По мере увеличения военно-силового и технологического отрыва США от своих ближайших партнеров по Североатлантическому Альянсу Вашингтон  все чаще стал склоняться к максимальной самостоятельности при проведении боевых операций высокого уровня интенсивности, позволяя европейским союзникам  принимать лишь ограниченное участие  в военных кампаниях, подтверждением чему стали фактически односторонние  военные акции США в Афганистане (2001 г.) и Иране (2003 г.)15.

Вступление Соединенных  Штатов Америки в провозглашенный  Дж. Бушем «новый мировой порядок» начала 1990-х гг. не сразу спровоцировало Вашингтон к отказу от многосторонних обязательств перед союзниками и  резкому повороту к унилатерализму во взаимоотношениях с внешним миром. Более того, окончание советско-американской конфронтации было воспринято администрацией Дж. Буша (старшего) как исторический шанс для укрепления и расширения американо-европейского институционального сотрудничества, которое, по мнению президента, помогло Западу одержать победу в «холодной войне».

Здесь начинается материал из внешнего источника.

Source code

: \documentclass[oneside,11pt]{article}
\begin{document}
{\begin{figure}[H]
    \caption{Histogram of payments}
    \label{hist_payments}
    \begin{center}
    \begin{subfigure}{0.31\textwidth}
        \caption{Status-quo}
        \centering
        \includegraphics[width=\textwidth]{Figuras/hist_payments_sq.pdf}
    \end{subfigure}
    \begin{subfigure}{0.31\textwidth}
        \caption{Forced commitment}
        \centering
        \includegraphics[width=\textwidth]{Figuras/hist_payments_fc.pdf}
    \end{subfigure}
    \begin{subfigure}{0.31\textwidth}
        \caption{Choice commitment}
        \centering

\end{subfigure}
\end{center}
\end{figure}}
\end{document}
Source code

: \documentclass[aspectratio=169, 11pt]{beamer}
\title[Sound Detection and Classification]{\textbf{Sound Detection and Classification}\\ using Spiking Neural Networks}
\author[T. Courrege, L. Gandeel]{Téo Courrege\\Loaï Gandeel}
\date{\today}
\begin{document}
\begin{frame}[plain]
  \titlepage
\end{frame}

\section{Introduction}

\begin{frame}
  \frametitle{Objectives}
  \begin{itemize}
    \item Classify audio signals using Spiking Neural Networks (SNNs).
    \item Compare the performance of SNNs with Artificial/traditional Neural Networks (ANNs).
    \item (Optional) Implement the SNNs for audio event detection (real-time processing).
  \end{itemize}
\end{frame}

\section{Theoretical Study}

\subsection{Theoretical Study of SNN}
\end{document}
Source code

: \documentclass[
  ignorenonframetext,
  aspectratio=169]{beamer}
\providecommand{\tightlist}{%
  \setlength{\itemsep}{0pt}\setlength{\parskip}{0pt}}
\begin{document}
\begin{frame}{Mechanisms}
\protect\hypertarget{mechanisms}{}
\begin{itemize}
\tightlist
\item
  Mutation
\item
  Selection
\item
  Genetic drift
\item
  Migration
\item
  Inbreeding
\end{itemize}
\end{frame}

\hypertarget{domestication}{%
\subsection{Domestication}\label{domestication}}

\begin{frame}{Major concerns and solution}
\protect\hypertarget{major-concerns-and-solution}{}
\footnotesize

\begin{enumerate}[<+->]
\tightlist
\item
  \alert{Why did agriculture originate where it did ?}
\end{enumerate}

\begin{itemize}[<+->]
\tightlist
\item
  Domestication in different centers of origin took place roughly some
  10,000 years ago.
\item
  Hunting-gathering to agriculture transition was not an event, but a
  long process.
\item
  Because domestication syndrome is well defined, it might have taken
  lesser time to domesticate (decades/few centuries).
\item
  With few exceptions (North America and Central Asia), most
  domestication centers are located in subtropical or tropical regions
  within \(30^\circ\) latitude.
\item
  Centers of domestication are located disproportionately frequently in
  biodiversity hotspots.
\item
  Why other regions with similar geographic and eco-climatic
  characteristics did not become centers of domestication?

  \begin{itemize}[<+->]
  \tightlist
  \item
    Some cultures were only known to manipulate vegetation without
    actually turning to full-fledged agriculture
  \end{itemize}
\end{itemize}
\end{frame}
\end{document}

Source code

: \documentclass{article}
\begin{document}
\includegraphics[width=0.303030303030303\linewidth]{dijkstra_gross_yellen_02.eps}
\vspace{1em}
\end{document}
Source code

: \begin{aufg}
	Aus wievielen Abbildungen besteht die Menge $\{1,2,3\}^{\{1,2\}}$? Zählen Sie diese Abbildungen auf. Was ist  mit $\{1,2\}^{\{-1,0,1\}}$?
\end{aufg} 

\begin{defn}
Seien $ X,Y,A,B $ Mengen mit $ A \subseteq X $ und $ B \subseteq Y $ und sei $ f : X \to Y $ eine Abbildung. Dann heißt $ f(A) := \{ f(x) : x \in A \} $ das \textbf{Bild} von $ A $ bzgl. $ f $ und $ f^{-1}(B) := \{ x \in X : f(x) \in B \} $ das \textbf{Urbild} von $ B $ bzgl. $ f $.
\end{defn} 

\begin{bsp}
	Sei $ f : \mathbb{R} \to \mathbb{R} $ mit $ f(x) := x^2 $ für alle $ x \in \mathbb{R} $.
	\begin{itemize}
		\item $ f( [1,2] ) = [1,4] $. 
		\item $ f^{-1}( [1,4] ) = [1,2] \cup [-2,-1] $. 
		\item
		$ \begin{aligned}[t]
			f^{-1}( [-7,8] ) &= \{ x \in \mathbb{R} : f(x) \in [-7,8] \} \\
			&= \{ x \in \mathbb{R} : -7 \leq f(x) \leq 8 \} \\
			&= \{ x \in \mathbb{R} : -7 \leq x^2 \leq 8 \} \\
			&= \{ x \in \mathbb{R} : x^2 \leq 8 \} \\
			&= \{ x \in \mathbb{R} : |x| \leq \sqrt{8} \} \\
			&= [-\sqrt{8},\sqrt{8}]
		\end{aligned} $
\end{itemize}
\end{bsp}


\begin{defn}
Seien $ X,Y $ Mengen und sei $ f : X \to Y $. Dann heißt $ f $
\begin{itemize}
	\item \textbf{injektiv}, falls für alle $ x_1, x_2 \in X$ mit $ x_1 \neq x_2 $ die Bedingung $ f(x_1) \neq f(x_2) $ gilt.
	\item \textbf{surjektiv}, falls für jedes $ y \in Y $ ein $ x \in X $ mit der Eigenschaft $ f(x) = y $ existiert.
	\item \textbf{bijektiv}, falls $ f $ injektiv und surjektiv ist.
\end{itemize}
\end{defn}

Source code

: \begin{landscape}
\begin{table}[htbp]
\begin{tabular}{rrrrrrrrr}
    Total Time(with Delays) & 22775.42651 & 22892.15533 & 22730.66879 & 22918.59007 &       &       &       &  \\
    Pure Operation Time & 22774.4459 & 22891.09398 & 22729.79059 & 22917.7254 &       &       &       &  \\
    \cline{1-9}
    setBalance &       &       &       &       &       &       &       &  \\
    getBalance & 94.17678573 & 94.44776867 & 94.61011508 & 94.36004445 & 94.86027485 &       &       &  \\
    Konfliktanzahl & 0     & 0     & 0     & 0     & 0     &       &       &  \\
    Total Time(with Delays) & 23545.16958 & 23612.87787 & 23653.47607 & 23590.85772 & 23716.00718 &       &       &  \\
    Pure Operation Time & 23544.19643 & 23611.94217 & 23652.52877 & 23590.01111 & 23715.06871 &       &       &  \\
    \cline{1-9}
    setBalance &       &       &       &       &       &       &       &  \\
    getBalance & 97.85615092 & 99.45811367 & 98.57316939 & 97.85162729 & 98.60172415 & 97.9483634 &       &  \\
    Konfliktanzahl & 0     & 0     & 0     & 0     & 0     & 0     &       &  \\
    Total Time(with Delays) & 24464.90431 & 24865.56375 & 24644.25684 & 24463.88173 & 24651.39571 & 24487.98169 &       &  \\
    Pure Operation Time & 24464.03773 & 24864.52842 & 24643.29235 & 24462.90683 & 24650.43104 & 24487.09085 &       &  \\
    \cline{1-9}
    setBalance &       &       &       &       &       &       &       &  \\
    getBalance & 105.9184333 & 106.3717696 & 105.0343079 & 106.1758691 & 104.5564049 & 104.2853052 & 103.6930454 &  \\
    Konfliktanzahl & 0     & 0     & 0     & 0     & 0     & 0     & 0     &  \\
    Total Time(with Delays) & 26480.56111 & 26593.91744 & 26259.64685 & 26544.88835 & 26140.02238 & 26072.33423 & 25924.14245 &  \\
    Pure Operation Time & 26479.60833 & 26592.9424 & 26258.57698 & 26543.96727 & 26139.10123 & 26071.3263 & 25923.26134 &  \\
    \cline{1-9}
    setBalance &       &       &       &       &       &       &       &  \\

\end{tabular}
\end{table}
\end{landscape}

Подобно республиканской  администрации Дж. Буша, внешнеполитическая команда президента Б. Клинтона также  предпочитала стиль поведения на мировой арене, который в определенном смысле можно охарактеризовать как  «демократическое лидерство», проявлявшееся  в приверженности многосторонним институтам с американским участием. Хотя демократы  не отказывались полностью от традиционных военно-силовых, подчас даже односторонних, методов, в общих чертах их стратегия  управления миром была нацеленна  на укрепление руководимых Вашингтоном  многосторонних структур, с помощью  которых США пытались вовлечь  другие государства (в том числе  бывших противников) в систему международных  отношений, выстроенную на основе опосредованного  американского лидерства, а не прямого  военно-силового диктата. Именно такой  подход лег в основу внешнеполитической программы демократов, получившей свое документальное выражение в «Стратегии расширения и вовлечения», которая  была обнародована в 1995 году16.

Тем не менее, реализация субъективных предпочтений лидеров администрации  Б. Клинтона, была значительно затруднена внутри и внешнеполитическими препятствиями  объективного порядка. Именно последние, в конечном счете, привели к тому, что в практической политике приверженность США международным нормам, институтам и режимам в 1990- е гг. в немалой  степени ослабла, а Белый Дом  был вынужден отказаться от декларируемого на уровне заявлений «подчеркнутого мультилатерализма» (по определению  госсекретаря США М. Олбрайт) и перейти  к более осторожным формулировкам  своих внешнеполитических планов, которые  начали разрабатываться уже скорее в духе избирательного мультилатерализма и «амбивалентного вовлечения». По выражению президента Б. Клинтона, во взаимоотношениях с союзными странами и международными организациями Вашингтон намеревался придерживаться принципа: «действовать вместе по возможности, в одиночку, по необходимости»17.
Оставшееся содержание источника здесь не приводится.